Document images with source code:

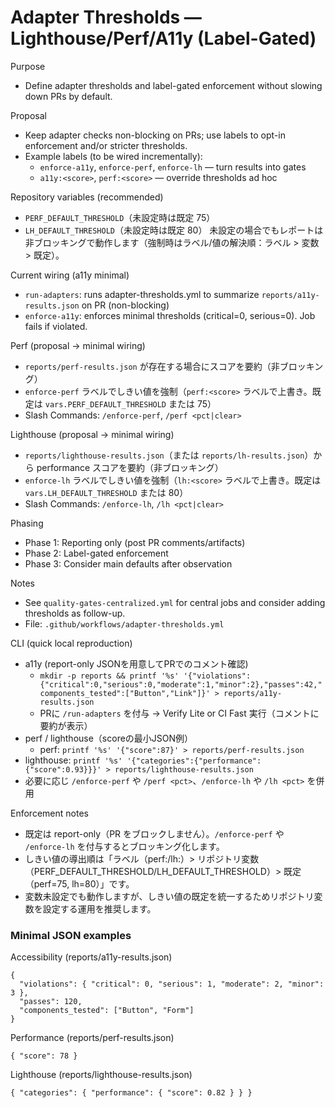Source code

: # Adapter Thresholds — Lighthouse/Perf/A11y (Label-Gated)

Purpose
- Define adapter thresholds and label-gated enforcement without slowing down PRs by default.

Proposal
- Keep adapter checks non-blocking on PRs; use labels to opt-in enforcement and/or stricter thresholds.
- Example labels (to be wired incrementally):
  - `enforce-a11y`, `enforce-perf`, `enforce-lh` — turn results into gates
  - `a11y:<score>`, `perf:<score>` — override thresholds ad hoc

Repository variables (recommended)
- `PERF_DEFAULT_THRESHOLD`（未設定時は既定 75）
- `LH_DEFAULT_THRESHOLD`（未設定時は既定 80）
未設定の場合でもレポートは非ブロッキングで動作します（強制時はラベル/値の解決順：ラベル > 変数 > 既定）。

Current wiring (a11y minimal)
- `run-adapters`: runs adapter-thresholds.yml to summarize `reports/a11y-results.json` on PR (non-blocking)
- `enforce-a11y`: enforces minimal thresholds (critical=0, serious=0). Job fails if violated.

Perf (proposal → minimal wiring)
- `reports/perf-results.json` が存在する場合にスコアを要約（非ブロッキング）
- `enforce-perf` ラベルでしきい値を強制（`perf:<score>` ラベルで上書き。既定は `vars.PERF_DEFAULT_THRESHOLD` または 75）
- Slash Commands: `/enforce-perf`, `/perf <pct|clear>`

Lighthouse (proposal → minimal wiring)
- `reports/lighthouse-results.json`（または `reports/lh-results.json`）から performance スコアを要約（非ブロッキング）
- `enforce-lh` ラベルでしきい値を強制（`lh:<score>` ラベルで上書き。既定は `vars.LH_DEFAULT_THRESHOLD` または 80）
- Slash Commands: `/enforce-lh`, `/lh <pct|clear>`

Phasing
- Phase 1: Reporting only (post PR comments/artifacts)
- Phase 2: Label-gated enforcement
- Phase 3: Consider main defaults after observation

Notes
- See `quality-gates-centralized.yml` for central jobs and consider adding thresholds as follow-up.
 - File: `.github/workflows/adapter-thresholds.yml`

CLI (quick local reproduction)
- a11y (report-only JSONを用意してPRでのコメント確認)
  - `mkdir -p reports && printf '%s' '{"violations":{"critical":0,"serious":0,"moderate":1,"minor":2},"passes":42,"components_tested":["Button","Link"]}' > reports/a11y-results.json`
  - PRに `/run-adapters` を付与 → Verify Lite or CI Fast 実行（コメントに要約が表示）
- perf / lighthouse（scoreの最小JSON例）
  - perf: `printf '%s' '{"score":87}' > reports/perf-results.json`
- lighthouse: `printf '%s' '{"categories":{"performance":{"score":0.93}}}' > reports/lighthouse-results.json`
- 必要に応じ `/enforce-perf` や `/perf <pct>`、`/enforce-lh` や `/lh <pct>` を併用

Enforcement notes
- 既定は report-only（PR をブロックしません）。`/enforce-perf` や `/enforce-lh` を付与するとブロッキング化します。
- しきい値の導出順は「ラベル（perf:<pct>/lh:<pct>）> リポジトリ変数（PERF_DEFAULT_THRESHOLD/LH_DEFAULT_THRESHOLD）> 既定（perf=75, lh=80）」です。
- 変数未設定でも動作しますが、しきい値の既定を統一するためリポジトリ変数を設定する運用を推奨します。

### Minimal JSON examples

Accessibility (reports/a11y-results.json)
```
{
  "violations": { "critical": 0, "serious": 1, "moderate": 2, "minor": 3 },
  "passes": 120,
  "components_tested": ["Button", "Form"]
}
```

Performance (reports/perf-results.json)
```
{ "score": 78 }
```

Lighthouse (reports/lighthouse-results.json)
```
{ "categories": { "performance": { "score": 0.82 } } }
```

Try it: All lines above that include the word "ラベルでしきい値を強制" must be copied into the answer.

Task output:
- `enforce-perf` ラベルでしきい値を強制（`perf:<score>` ラベルで上書き。既定は `vars.PERF_DEFAULT_THRESHOLD` または 75）
- `enforce-lh` ラベルでしきい値を強制（`lh:<score>` ラベルで上書き。既定は `vars.LH_DEFAULT_THRESHOLD` または 80）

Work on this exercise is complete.